What is progress? Conversations accelerate change when the people who are talking together are getting better - 'I don't mean human beings getting better at science and technology, I mean people getting better at being human beings', she says. The gains in rights for women, people of colour, LGBT and other groups historically discriminated are signs of human progress. And the starting point for human improvement is empathy. Empathy allows for listening, and listening leads to understanding. That is how we work towards a shared knowledge. 

When people can't agree, it is often because there is no empathy, no sense of shared knowledge or experience. If you can feel what others feel, you are more likely to see what they see. Then you can understand them, and you can move to an honest and respectful exchange of ideas that is the mark of a successful partnership. Empathy is the source of progress.

Collective intelligence - a 2010 academic study mentioned in her book says that the collective intelligence of a workgroup is correlated to three factors: the average social sensibility of the average group members, the group's ability to take turn contributing, and the proportion of females in the group. "Groups that included one woman at least outperformed all-male groups in collective intelligence tests, and group intelligence was more strongly correlated to gender diversity than to the IQs of the individual team members" (p.229). Gender equality is not just good for women, it is good for anyone who wants good results.

The power of many - there is an example in the book about sex workers being abused in police stations in India for carrying condoms with them (the condoms prove that they were sex workers but at the same time, it is ruining HIV prevention work since the sex workers won't carry them for this reason and the risk of beating/violence associated), and how a simple text message sent to a group of 10 people ready to storm off to the police station to support the victim could change things.

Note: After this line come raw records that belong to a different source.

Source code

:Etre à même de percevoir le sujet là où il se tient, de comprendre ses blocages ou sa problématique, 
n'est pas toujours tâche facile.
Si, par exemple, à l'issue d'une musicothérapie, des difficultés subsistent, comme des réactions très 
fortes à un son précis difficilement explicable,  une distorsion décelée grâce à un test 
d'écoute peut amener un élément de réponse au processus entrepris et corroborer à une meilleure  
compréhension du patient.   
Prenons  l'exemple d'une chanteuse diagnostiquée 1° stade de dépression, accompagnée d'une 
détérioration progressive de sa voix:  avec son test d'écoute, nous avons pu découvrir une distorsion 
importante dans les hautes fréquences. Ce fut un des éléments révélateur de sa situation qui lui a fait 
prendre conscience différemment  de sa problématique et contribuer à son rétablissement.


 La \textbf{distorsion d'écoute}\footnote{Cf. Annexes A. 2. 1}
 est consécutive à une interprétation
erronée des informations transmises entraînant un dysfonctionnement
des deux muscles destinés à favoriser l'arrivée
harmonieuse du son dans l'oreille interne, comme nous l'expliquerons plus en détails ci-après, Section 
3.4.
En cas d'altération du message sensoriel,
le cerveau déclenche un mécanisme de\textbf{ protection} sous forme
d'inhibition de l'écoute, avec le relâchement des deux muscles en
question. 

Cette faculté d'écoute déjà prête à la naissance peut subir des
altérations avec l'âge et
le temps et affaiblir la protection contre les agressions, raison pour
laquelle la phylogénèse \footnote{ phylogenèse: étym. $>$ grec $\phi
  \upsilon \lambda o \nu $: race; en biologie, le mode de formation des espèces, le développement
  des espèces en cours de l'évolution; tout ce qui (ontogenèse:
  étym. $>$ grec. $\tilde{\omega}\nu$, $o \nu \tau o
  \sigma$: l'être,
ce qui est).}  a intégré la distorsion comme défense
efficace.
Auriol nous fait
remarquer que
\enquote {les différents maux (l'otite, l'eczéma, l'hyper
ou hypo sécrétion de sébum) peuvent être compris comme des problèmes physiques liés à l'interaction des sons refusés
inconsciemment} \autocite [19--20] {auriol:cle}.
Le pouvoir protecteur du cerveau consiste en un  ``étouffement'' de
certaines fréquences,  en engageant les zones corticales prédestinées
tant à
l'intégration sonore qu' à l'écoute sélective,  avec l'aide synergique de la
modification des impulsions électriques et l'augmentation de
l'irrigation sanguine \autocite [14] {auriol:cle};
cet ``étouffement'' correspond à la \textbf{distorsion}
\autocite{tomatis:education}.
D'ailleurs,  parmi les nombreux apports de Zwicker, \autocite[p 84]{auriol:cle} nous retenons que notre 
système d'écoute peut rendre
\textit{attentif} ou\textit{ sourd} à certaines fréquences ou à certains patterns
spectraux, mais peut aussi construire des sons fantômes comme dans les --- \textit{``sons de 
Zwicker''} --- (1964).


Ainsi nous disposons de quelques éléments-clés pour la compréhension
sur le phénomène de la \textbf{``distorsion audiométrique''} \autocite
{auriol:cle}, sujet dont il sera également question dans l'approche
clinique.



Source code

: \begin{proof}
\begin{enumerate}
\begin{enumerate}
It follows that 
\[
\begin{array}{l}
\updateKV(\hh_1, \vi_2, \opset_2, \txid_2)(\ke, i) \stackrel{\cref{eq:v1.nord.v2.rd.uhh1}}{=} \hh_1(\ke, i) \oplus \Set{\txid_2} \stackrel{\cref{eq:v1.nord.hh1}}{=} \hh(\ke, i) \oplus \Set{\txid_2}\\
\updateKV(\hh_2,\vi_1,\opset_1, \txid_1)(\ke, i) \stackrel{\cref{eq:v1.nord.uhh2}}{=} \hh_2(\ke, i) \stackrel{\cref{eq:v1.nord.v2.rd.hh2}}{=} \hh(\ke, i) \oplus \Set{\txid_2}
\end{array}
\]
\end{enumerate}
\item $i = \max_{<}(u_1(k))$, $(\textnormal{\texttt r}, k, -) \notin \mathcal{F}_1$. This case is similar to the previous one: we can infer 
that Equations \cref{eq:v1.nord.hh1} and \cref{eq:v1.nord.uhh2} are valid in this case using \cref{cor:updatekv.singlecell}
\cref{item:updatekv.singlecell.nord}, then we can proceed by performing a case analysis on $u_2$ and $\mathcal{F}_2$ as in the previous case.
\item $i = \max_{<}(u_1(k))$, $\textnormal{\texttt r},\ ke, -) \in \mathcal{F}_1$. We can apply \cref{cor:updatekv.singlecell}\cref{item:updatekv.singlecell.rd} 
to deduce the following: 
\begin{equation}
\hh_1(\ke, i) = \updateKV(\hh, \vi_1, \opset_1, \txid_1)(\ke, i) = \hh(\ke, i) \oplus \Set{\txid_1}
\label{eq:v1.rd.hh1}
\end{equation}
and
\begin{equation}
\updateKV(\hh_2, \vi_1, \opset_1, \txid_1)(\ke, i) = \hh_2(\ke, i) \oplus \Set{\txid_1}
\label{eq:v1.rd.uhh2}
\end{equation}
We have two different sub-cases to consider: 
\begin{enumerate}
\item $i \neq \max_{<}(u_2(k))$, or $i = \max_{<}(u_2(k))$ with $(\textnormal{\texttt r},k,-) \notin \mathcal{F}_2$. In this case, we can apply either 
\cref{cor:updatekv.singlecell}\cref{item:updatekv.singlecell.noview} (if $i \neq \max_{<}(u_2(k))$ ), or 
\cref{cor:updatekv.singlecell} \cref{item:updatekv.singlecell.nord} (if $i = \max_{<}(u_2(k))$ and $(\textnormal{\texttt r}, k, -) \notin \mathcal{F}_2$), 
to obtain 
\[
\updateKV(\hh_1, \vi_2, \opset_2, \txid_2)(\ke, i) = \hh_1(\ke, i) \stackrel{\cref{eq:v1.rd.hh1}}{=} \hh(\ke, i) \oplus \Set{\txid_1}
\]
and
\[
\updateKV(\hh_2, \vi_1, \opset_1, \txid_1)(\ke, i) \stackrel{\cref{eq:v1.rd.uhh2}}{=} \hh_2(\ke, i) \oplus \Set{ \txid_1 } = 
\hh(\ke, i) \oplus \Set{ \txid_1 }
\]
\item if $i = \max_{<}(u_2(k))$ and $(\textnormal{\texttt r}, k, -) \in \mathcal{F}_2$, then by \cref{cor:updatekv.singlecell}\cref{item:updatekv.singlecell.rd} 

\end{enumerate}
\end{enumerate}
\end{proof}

This was implemented through technology. It worked. The underlying reason she brings up is "Every man who is a bully is scared of a group of women.

What feeds the cycle of war? When women are wounded, they often manage to absorb their pain without passing it on. They know they can go to their sisters and they cry together if needed, and together they can find their voice with one another. But when the man are wounded, they need to make someone pay. That is what feeds the cycle of war. The success in social movement is about taking pain without passing it on. Anyone who can combine the two finds a voice with a moral force. The voice is buried underneath the grief, there can't be a voice if only the grief is reachable. Why do people who can't take pain without passing it on have such a loud voice? There is a difference between a loud voice and a strong one. A man who has no inner life and who is a stranger to his own grief is never a voice of justice, it's a voice of self-interest, dominance, and vengeance. Strong male voice for freedom and dignity come from people like Mandela who once was asked if he was still angry at his captors after he was released from prison. He said yes, he was at times, but he realised that if he stayed angry, he would still be a prisoner - and he wanted to be free. There is a part of acceptance of the pain so that the voice can be found beneath the pain and be free. This is a counter-intuitive concept, but a powerful one.

And much more, …. definitely a book to read and recommend.